Résumé:
les prix de l'électricité n'ont pas attendu la guerre en Ukraine
pour grimper. C'est l'OBLIGATION D'ACHAT, ce privilège accordé à
l'éolien et au photovoltaïque depuis quinze ans, qui a fini par
détraquer le système électrique européen. Certes, en les
soustrayant ainsi provisoirement aux règles de la concurrence libre
et équitable tout en les subventionnant généreusement, on a permis
à ces deux énergies prometteuses de devenir plus compétitives et
de se développer. Mais ce développement à marche forcée des
renouvelables s'est accompagné en Europe d'une réduction des
capacités pilotables de production électrique, avec deux effets:
(i) l'un climatique (tantôt positif, lorsque cette réduction a fait
baisser les émissions de CO2; tantôt négatif dans les cas
inverses), (ii) l'autre effet étant la profonde dégradation du
marché de l'électricité et son cortège de dysfonctionnements:
volatilité, pénuries, risque de coupures, hausse des prix.
Voyons
plus précisément pourquoi...
L'obligation
d'achat c'est quoi ? C'est le (passe)droit, accordé aux
producteurs d'énergies renouvelables variables, de pouvoir injecter
leur électricité sur le réseau sans aucune restriction temporelle,
commerciale ou technique (au gré du soleil et de la météo,
indépendamment de la demande du marché et de l'état de stabilité
du réseau - en tension et fréquence).
En
pratique, cette électricité fatale est achetée par des opérateurs
désignés, comme EDF en France, et bénéficie d'un complément de
rémunération ou d'un tarif incitatif garanti. Des taxes citoyennes
sur les carburants et l'électricité - parfois dites "taxes
gilets jaunes" - remboursent ensuite EDF du trop payé.
A
l'inverse, les productions électriques pilotables sont tenues à
chaque instant de s'ajuster (à la baisse ou à la hausse) aux
demandes du marché et à celles des gestionnaires du réseau. Elles
assurent donc aujourd'hui une tâche supplémentaire ingrate: la
compensation des sautes d'humeur des productions intermittentes.
On
est bien loin du
principe de
l'équilibre
offre/demande,
libre et concurrentiel,
dont
l'Europe rêvait
pour garantir aux
consommateurs des
électrons disponibles
à tout moment et
à bas prix.
L'obligation
d'achat pour quoi faire ?
Rappelons
que c'est la lutte contre le réchauffement climatique qui
devait guider la "transition énergétique" vers un avenir
moins carboné (et plus électrifié).
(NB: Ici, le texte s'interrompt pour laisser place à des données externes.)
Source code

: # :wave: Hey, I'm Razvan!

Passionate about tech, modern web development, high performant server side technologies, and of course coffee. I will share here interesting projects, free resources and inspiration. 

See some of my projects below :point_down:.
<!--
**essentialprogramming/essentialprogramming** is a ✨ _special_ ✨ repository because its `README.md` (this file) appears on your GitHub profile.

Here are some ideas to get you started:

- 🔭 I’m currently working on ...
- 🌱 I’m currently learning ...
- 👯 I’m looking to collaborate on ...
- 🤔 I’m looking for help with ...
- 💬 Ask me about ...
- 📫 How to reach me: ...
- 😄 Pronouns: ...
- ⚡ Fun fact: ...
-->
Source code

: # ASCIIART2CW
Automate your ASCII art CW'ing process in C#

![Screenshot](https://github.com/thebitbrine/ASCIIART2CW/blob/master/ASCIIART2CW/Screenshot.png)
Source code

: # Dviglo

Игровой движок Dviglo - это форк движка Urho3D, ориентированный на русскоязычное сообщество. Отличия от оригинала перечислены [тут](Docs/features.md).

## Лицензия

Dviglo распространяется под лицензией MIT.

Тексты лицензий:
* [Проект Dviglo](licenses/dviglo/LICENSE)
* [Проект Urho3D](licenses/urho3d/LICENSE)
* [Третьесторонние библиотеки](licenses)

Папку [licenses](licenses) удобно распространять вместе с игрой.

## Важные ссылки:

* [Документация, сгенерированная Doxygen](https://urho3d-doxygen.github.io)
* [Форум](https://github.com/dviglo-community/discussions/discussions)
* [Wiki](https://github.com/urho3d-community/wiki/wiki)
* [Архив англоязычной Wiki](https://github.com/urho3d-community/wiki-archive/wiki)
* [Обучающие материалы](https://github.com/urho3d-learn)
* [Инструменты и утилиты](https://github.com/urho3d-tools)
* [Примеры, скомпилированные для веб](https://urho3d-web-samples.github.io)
Mais l'Europe, n'échappant
pas aux pressions de puissants lobbies, a parfois confondu
l'objectif (émettre moins de CO2) et les moyens.
En
réservant l'obligation d'achat aux seules productions fatales
intermittentes, elle a provoqué le remplacement de capacités
électriques pilotables (ne bénéficiant pas de l'obligation
d'achat) par des non pilotables (solaires et éoliennes), avec des
effets mitigés sur le climat, et délétères sur le marché
électrique.
Comme
prévu, les effets climatiques sont positifs dans les pays où
photovoltaïque et éolien ont permis de réduire l'utilisation
des capacités électriques fossiles, émettrices de CO2.
Mais
dans d'autres pays les renouvelables se sont en partie substitués
au nucléaire (arrêt de
Fessenheim en France, sortie du nucléaire en Allemagne),
avec des conséquences alors contre-productives sur le climat, car
éolien et solaire sont malheureusement plus carbonés que le
nucléaire .
Mais
indépendamment de ces efficacités climatiques inégales,
l'obligation d'achat a surtout eu des conséquences graves sur le
marché électrique en modifiant la structure de l'offre.
Devenu
hybride, c'est à dire mêlant producteurs concurrentiels (qui
sont normalement la règle) et acteurs renouvelables prioritaires
et subventionnés, le marché européen est tombé petit à
petit en ruine, entraînant difficultés et parfois faillites chez
des compagnies électriques jadis florissantes.
Rappelons
comment se forme le prix de l'électricité
(graphique):
Contrairement
à une idée erronée, le prix européen de l'électricité n'est pas
"indexé" sur le gaz.Sur
un marché électrique sain et concurrentiel, pour un niveau donné
de la demande, le prix spot se forme à chaque instant en
empilant, par ordre de leurs mérites,
les moyens de production disponibles, en commençant par les moins
chers jusqu'à ce que l'injection soit égale au soutirage,
l'électricité n'étant pas stockable .
Or,
aujourd'hui cet ordre du mérite a dû céder la première place aux
productions "fatales" intermittentes dont la priorité
d'injection sert de "coupe file" en leur conférant un coût
marginal nul.
Résultat:
chaque fois qu'un coup de vent ou de soleil sur l'Europe inonde le
marché de ces kilowattheures "prioritaires", leur
obligation d'achat impose aux autres producteurs d'électricité
une obligation d'effacement équivalente.
Un
symptôme inédit de ce marché devenu fou a même fait son
apparition: les prix négatifs. Lorsque vent et soleil
conjuguent leurs excès en période de faible demande, les prix
spot peuvent
devenir négatifs, obligeant les producteurs pilotables à
arrêter leurs usines. Un objet dont le prix est négatif - ce qui
revient à payer pour s'en débarrasser, comme ces électrons
renouvelables inutiles, ne s'appelle-t il pas communément un déchet
?
Ainsi on a vu EDF obligé d’acheter à la Suisse l’effacement
d’une surproduction
(ça s'appelle céder le beurre et l'argent du beurre).
Le
parc renouvelable prenant de l'ampleur, ces effacements intempestifs
répétés ont dégradé la rentabilité des productions pilotables
et dissuadé les nouveaux investissements non aidés. Le
dysfonctionnement inverse est alors apparu: la hausse généralisée
des prix !
En
effet, quand les moyens de production pilotables bas carbone et bon
marché deviennent insuffisants (comme c'est le cas après dix ans de
dérèglements et de désinvestissements ),
le marché doit, pour satisfaire la demande (voir graphique), faire
appel aux installations non-rentables, ou aux plus polluantes (comme
le charbon à forte taxe carbone, ou le gaz dont le cours a flambé).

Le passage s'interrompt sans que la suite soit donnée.